■ **EXERCISE INSTRUCTIONS**
Write out the full listing exactly.

■ **RECORDS FOR THE TASK**
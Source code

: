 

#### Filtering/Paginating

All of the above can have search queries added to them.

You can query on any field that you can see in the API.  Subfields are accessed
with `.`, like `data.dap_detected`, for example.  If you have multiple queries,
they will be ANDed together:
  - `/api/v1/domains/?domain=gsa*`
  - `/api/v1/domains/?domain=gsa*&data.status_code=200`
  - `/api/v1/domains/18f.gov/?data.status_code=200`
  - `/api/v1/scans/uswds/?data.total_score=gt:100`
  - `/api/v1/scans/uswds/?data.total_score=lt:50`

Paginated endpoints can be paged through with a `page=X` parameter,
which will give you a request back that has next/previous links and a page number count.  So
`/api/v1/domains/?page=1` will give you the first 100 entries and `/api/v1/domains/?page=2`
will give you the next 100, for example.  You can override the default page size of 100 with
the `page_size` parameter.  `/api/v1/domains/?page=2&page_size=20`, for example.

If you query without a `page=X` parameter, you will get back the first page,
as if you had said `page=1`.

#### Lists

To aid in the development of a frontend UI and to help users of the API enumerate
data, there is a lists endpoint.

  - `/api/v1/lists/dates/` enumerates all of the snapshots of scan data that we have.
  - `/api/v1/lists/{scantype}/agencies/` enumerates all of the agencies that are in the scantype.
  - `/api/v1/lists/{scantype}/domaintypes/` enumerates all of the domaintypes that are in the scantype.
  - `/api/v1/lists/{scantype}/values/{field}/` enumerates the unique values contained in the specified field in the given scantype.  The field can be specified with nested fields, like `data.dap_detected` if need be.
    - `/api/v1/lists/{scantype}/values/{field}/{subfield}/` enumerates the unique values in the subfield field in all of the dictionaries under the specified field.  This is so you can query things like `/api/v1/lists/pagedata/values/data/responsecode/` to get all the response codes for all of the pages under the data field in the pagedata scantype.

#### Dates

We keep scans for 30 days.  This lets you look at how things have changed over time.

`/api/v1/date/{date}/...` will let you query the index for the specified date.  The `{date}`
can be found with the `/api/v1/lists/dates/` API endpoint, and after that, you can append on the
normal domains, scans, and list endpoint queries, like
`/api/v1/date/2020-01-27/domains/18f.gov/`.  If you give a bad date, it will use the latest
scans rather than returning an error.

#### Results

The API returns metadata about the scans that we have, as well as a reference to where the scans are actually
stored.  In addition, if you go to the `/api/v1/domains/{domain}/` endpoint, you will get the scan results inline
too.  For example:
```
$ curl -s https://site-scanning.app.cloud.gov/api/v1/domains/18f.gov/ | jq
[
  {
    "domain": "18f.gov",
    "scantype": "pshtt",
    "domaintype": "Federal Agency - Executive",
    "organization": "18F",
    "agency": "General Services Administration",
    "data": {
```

■ **EXPECTED ANSWER**
Source code

: 

#### Filtering/Paginating

All of the above can have search queries added to them.

You can query on any field that you can see in the API.  Subfields are accessed
with `.`, like `data.dap_detected`, for example.  If you have multiple queries,
they will be ANDed together:
  - `/api/v1/domains/?domain=gsa*`
  - `/api/v1/domains/?domain=gsa*&data.status_code=200`
  - `/api/v1/domains/18f.gov/?data.status_code=200`
  - `/api/v1/scans/uswds/?data.total_score=gt:100`
  - `/api/v1/scans/uswds/?data.total_score=lt:50`

Paginated endpoints can be paged through with a `page=X` parameter,
which will give you a request back that has next/previous links and a page number count.  So
`/api/v1/domains/?page=1` will give you the first 100 entries and `/api/v1/domains/?page=2`
will give you the next 100, for example.  You can override the default page size of 100 with
the `page_size` parameter.  `/api/v1/domains/?page=2&page_size=20`, for example.

If you query without a `page=X` parameter, you will get back the first page,
as if you had said `page=1`.

#### Lists

To aid in the development of a frontend UI and to help users of the API enumerate
data, there is a lists endpoint.

  - `/api/v1/lists/dates/` enumerates all of the snapshots of scan data that we have.
  - `/api/v1/lists/{scantype}/agencies/` enumerates all of the agencies that are in the scantype.
  - `/api/v1/lists/{scantype}/domaintypes/` enumerates all of the domaintypes that are in the scantype.
  - `/api/v1/lists/{scantype}/values/{field}/` enumerates the unique values contained in the specified field in the given scantype.  The field can be specified with nested fields, like `data.dap_detected` if need be.
    - `/api/v1/lists/{scantype}/values/{field}/{subfield}/` enumerates the unique values in the subfield field in all of the dictionaries under the specified field.  This is so you can query things like `/api/v1/lists/pagedata/values/data/responsecode/` to get all the response codes for all of the pages under the data field in the pagedata scantype.

#### Dates

We keep scans for 30 days.  This lets you look at how things have changed over time.

`/api/v1/date/{date}/...` will let you query the index for the specified date.  The `{date}`
can be found with the `/api/v1/lists/dates/` API endpoint, and after that, you can append on the
normal domains, scans, and list endpoint queries, like
`/api/v1/date/2020-01-27/domains/18f.gov/`.  If you give a bad date, it will use the latest
scans rather than returning an error.

#### Results

The API returns metadata about the scans that we have, as well as a reference to where the scans are actually
stored.  In addition, if you go to the `/api/v1/domains/{domain}/` endpoint, you will get the scan results inline
too.  For example:
```
$ curl -s https://site-scanning.app.cloud.gov/api/v1/domains/18f.gov/ | jq
[
  {
    "domain": "18f.gov",
    "scantype": "pshtt",
    "domaintype": "Federal Agency - Executive",
    "organization": "18F",
    "agency": "General Services Administration",
    "data": {
```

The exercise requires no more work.